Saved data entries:
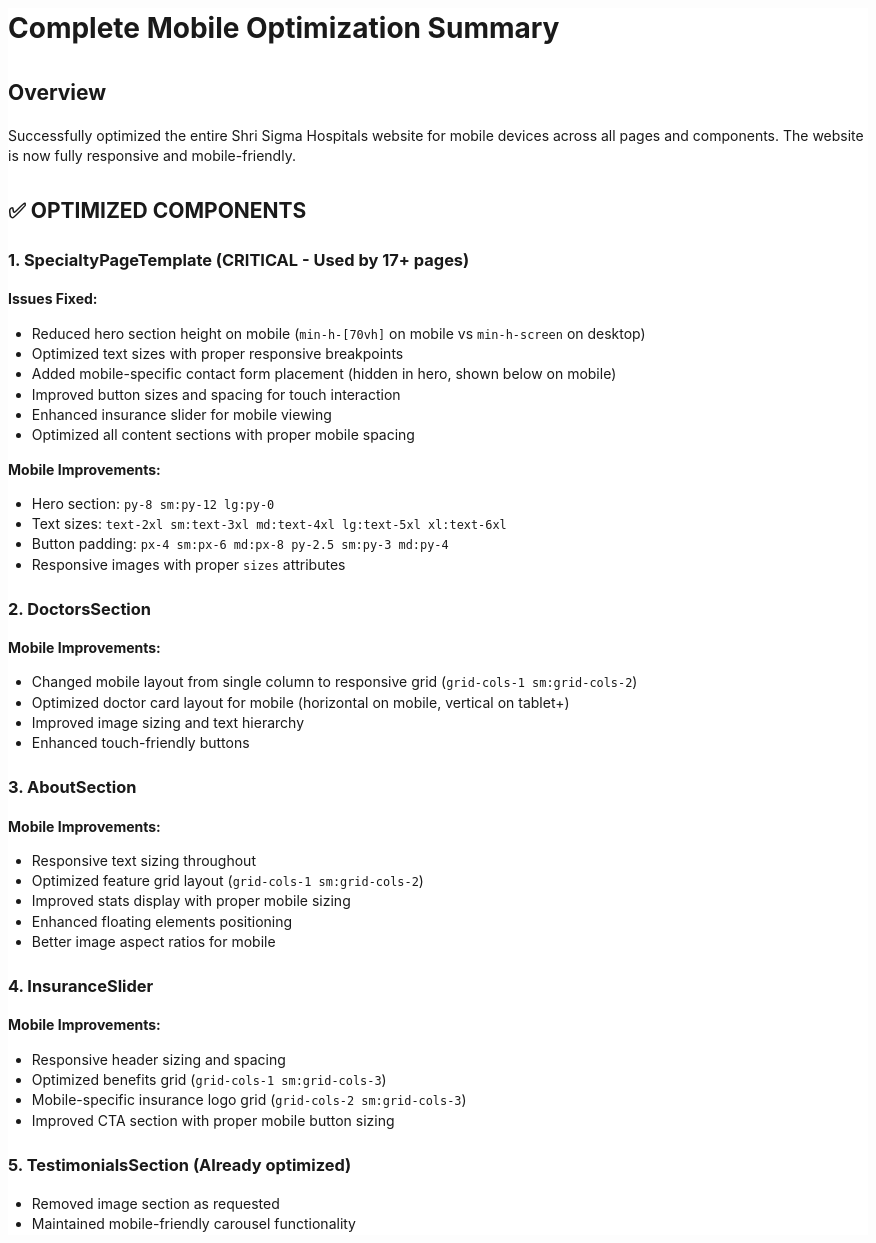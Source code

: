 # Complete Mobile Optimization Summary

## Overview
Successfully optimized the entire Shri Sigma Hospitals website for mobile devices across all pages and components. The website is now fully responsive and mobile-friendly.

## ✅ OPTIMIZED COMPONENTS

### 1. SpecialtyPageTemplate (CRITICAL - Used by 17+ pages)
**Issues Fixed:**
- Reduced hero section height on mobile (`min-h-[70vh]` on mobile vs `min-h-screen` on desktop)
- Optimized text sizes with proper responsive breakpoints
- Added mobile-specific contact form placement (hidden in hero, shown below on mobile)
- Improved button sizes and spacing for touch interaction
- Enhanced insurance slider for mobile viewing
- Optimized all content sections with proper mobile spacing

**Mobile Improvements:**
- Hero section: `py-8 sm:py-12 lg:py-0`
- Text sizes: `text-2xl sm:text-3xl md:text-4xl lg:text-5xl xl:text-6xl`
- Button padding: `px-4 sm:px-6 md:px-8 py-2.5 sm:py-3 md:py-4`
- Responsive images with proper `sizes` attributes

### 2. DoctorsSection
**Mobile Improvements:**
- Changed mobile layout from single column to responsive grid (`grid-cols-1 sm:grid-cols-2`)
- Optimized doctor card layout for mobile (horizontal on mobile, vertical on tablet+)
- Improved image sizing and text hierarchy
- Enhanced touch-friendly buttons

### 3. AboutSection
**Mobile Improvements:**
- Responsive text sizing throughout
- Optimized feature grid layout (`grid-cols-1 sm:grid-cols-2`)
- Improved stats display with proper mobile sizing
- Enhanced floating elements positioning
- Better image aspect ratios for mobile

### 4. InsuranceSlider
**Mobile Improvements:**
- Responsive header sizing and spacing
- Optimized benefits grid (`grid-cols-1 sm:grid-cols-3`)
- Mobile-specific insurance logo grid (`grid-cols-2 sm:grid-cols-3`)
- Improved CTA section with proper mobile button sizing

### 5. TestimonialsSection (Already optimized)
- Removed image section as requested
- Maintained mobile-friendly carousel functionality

* * *

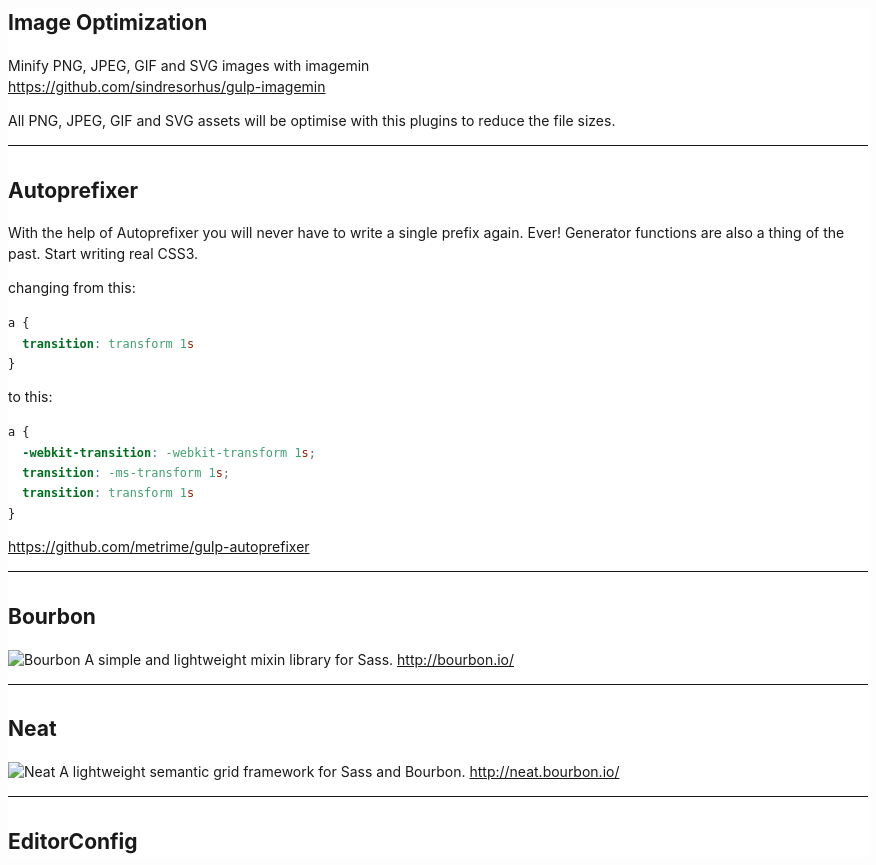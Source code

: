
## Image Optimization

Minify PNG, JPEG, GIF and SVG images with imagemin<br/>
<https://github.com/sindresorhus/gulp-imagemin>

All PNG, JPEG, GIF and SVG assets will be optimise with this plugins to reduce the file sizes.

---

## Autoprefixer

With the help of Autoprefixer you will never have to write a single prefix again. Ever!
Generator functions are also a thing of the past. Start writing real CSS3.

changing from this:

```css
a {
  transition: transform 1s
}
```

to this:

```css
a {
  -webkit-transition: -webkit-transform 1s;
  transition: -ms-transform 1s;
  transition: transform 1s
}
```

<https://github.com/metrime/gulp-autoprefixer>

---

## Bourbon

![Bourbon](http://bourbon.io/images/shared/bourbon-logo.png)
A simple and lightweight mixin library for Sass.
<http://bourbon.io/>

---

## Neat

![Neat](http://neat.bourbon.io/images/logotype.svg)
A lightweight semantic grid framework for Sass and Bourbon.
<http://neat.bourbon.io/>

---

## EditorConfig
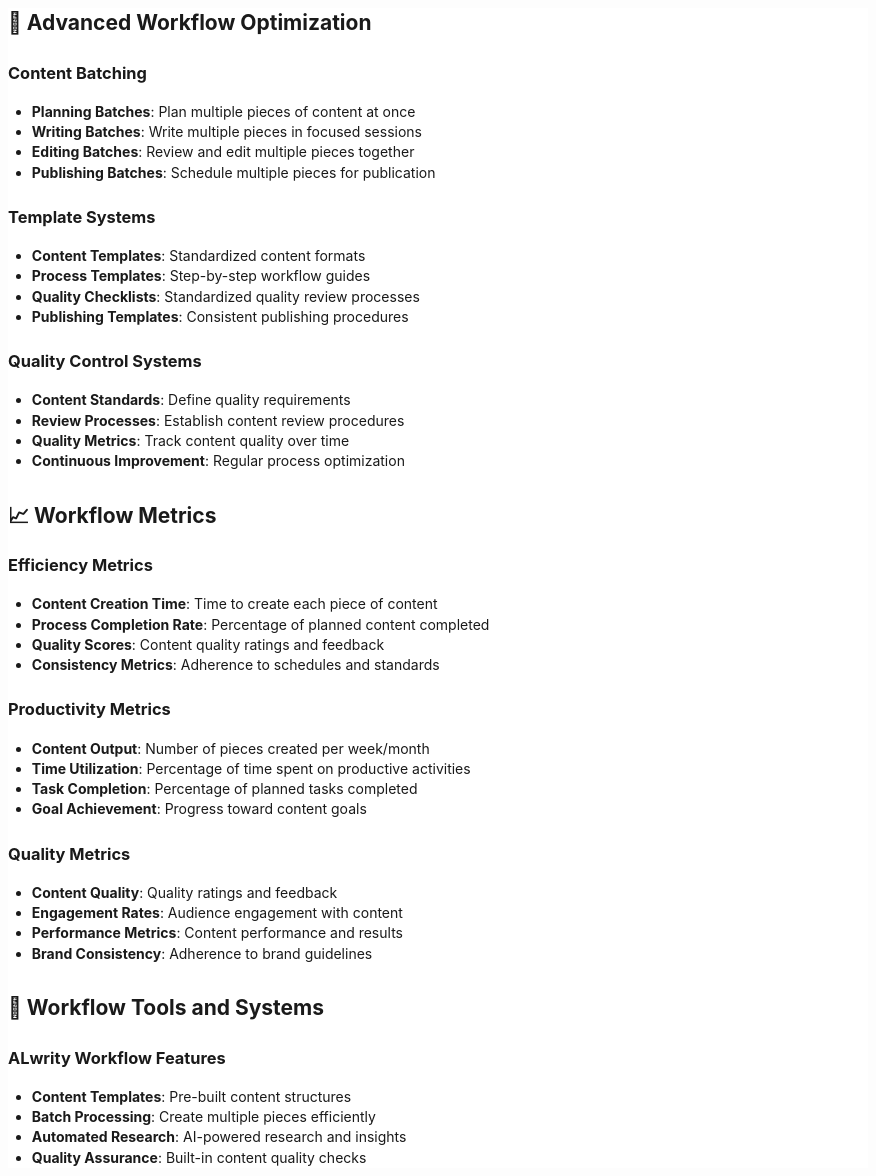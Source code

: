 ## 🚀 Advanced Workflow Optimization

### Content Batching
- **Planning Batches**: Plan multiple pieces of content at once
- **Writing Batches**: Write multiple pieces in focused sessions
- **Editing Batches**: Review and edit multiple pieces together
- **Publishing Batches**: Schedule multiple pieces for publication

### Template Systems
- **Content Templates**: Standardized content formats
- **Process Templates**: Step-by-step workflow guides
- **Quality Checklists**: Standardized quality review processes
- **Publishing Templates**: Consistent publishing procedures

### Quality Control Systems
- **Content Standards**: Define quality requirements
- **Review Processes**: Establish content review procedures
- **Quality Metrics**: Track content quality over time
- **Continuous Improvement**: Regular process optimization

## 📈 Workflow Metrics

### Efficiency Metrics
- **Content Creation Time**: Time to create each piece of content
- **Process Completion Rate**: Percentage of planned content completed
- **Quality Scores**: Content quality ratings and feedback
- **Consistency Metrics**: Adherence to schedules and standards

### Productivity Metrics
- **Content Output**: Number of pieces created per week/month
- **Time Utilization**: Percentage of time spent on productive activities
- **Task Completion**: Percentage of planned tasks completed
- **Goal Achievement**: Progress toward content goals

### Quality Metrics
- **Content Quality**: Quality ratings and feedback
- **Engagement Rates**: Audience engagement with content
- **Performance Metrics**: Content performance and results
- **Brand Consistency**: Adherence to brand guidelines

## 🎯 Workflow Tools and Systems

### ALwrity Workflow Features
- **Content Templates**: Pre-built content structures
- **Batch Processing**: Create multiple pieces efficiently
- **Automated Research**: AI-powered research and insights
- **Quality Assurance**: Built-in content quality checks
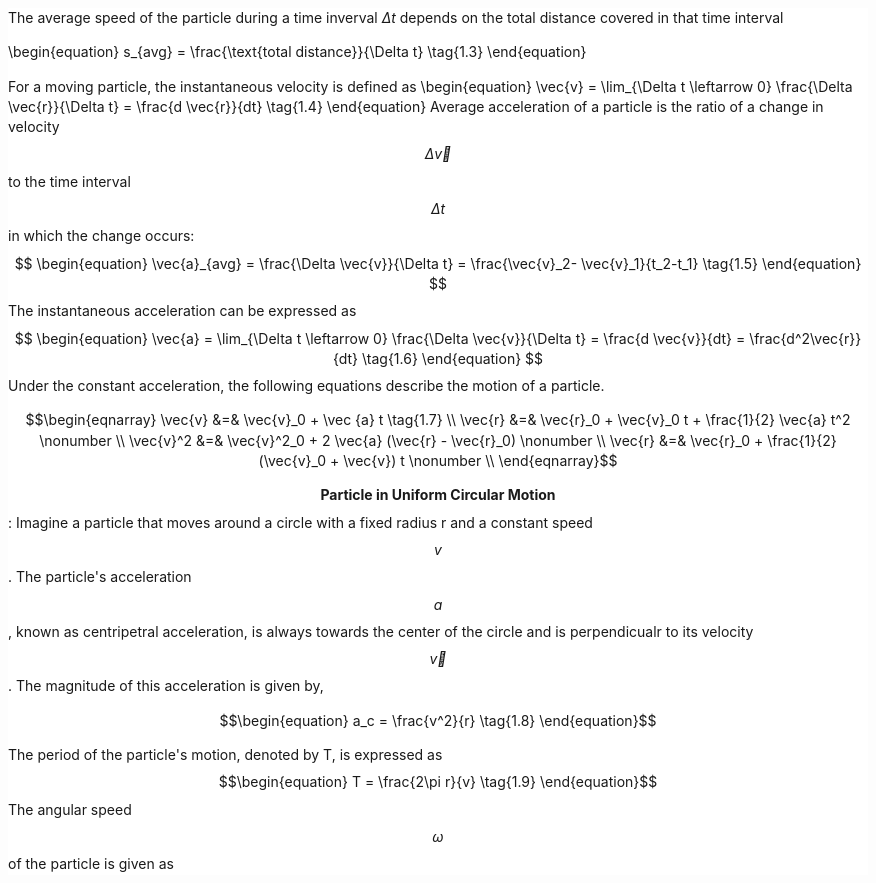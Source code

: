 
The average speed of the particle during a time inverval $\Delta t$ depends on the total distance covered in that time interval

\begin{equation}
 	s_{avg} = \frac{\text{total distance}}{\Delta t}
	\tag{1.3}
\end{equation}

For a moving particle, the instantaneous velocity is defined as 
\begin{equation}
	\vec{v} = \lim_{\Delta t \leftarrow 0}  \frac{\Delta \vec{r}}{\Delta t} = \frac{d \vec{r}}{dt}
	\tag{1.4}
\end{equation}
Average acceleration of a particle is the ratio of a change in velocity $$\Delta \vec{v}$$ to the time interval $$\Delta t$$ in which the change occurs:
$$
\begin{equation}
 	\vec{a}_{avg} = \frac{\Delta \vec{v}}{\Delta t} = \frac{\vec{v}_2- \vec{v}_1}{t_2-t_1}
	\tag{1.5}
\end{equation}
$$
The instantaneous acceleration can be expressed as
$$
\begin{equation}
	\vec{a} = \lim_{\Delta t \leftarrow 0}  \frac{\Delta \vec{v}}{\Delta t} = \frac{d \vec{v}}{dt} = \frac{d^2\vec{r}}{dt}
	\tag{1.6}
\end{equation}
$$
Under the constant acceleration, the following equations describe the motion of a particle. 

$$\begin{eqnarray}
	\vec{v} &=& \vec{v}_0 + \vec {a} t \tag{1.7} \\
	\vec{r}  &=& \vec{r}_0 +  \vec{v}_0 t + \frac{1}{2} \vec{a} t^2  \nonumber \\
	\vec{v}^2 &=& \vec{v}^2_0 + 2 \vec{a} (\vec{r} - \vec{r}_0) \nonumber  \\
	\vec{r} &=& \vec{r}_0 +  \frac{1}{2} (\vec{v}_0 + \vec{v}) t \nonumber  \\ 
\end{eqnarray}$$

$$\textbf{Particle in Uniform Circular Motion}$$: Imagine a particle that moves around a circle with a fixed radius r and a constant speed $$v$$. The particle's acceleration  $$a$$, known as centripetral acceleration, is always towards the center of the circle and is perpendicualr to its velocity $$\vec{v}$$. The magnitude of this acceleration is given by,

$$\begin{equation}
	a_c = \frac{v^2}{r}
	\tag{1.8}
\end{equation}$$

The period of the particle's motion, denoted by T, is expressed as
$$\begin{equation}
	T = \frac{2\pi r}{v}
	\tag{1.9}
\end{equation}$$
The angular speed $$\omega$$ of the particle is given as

==

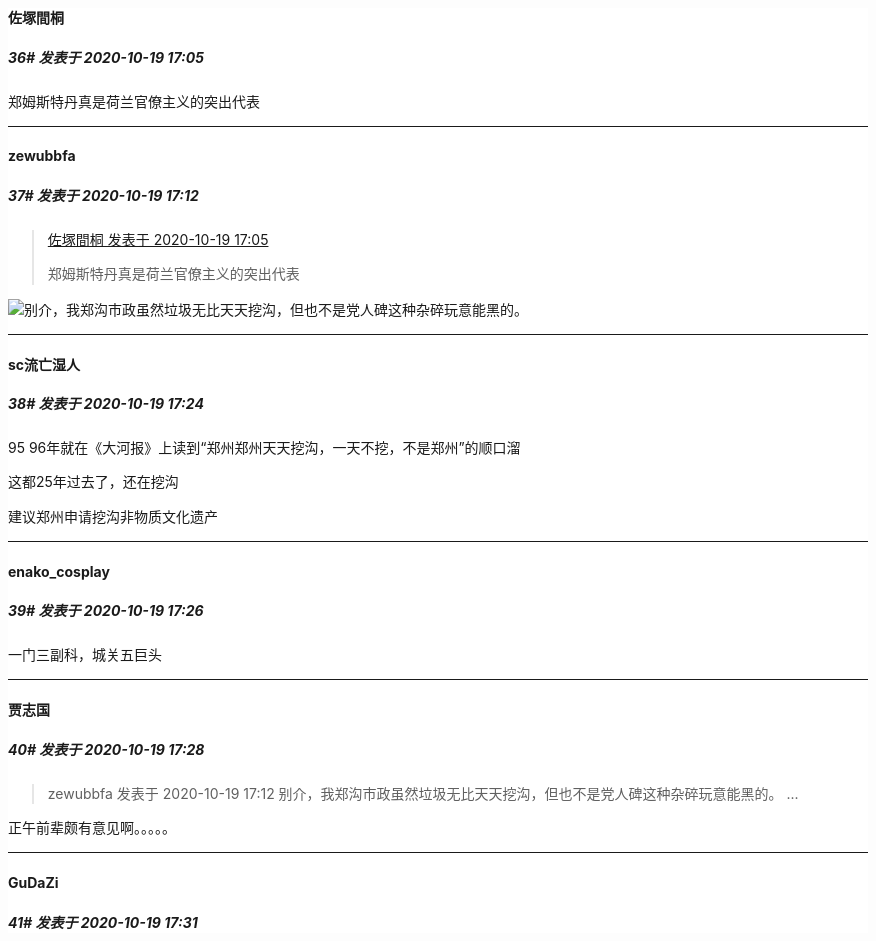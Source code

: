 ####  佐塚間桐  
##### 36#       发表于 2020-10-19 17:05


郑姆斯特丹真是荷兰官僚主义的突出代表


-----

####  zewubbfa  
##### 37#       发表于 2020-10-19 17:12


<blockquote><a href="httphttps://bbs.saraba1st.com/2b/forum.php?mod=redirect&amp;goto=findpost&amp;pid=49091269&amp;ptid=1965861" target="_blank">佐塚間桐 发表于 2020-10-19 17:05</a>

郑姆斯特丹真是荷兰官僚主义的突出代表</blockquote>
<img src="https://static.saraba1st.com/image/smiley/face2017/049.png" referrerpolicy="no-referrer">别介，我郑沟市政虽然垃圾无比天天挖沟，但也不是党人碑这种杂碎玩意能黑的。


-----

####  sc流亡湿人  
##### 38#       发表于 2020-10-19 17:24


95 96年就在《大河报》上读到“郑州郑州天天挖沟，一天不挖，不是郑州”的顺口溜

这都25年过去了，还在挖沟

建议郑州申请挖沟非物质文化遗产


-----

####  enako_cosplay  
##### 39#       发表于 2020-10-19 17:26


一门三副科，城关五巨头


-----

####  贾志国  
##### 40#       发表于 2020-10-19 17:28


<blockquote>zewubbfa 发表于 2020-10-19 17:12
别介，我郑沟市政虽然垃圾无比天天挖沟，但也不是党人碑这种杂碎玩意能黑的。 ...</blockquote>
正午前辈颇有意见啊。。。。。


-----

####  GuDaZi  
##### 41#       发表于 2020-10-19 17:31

● Assignment:
From the records, copy out each line that includes the string "grid".

● Answer to this exercise:
- Changed mobile layout from single column to responsive grid (`grid-cols-1 sm:grid-cols-2`)
- Optimized feature grid layout (`grid-cols-1 sm:grid-cols-2`)
- Optimized benefits grid (`grid-cols-1 sm:grid-cols-3`)
- Mobile-specific insurance logo grid (`grid-cols-2 sm:grid-cols-3`)
A lightweight semantic grid framework for Sass and Bourbon.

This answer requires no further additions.